British geologist (1883–1955)

Stanley Smith (7 March 1883 – 1 July 1955) was a British geologist and academic. He was born in Middlesbrough, Yorkshire in 1883. He attended Darlington Grammar School and after completion of school, worked in a chemical laboratory of the Darlington Forge Company. He enrolled in Armstrong College (now Kings College, University of Newcastle upon Tyne), in Newcastle upon Tyne, in 1904, taking his B.Sc. in 1907, followed by M.Sc. in 1909 and D.Sc. from Cambridge in 1915. His mentor at Armstrong College was Prof. G. A. Lebour, under whose influence Smith investigated the coalfields of Northumberland and the Carboniferous limestone of the local fells. His research steadily moved into the study of Palaeozoic corals, for which he would become a world expert.

== Career ==
After taking a fellowship at Armstrong College, Smith moved to Clare College, Cambridge in 1912. He published his first paper on corals there. He then worked at Aberystwyth College, Wales from 1913 until 1920, Bedford College for Women, London (1920-1921) and Toronto College (1921-1922). Smith became assistant lecturer in geology at the University of Bristol in 1922 and eventually retired from this university in 1948. From 1913-1930, Dr Smith undertook annual vacations which would include work at the British Museum ((N.H.) now Natural History Museum), and much of this work was undertaken with Dr W.D. Lang. Smith, Lang and H. Dighton Thomas would collaborate on a volume published in 1940, "Index of Palaeozoic Coral Genera" which was much admired by coral experts. He and Lang would mentor students from Cambridge, including Dorothy Hill, who was working on her PhD at Cambridge in the 1930s. During World War II, extensive bombing of the Bristol Museum damaged a number of the collections Smith worked on. Like many academics he was prevented from continuing his research at the Natural History Museum in London, due to the emergency relocation of its collections for preservation during the War.

== Later life ==
Dr Smith was awarded the Geological Society of London's Lyell Medal in 1947. In addition to his interest in palaeontology, he also undertook research into Greek and Roman antiquities during his retirement, with D.E. Eichholz of the University of Bristol. This included a translation of the works of Theophrastus, and his geological studies.

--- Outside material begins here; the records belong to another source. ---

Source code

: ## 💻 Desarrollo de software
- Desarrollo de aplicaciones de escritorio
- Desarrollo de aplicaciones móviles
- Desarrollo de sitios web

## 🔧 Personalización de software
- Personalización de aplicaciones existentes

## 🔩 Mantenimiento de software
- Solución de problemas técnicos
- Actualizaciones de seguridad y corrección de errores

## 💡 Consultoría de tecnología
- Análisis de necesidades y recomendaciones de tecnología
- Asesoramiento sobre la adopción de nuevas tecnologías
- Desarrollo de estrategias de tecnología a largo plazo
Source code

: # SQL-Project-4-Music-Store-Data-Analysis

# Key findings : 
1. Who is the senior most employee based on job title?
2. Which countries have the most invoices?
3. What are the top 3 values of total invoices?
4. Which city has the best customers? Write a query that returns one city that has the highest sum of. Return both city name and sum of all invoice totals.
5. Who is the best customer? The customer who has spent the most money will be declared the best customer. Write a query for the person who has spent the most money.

Smith was a member and secretary of the South-Western Naturalists Union and member of the Bristol Naturalists Society.

== Legacy ==
Smith died in Bristol, Gloucester, in 1955. He was survived by his wife, whom he married in 1924.

Each year, the Stanley Smith Prize, named in his honour, is awarded to the best Level 3 student in palaeontology at the University of Bristol.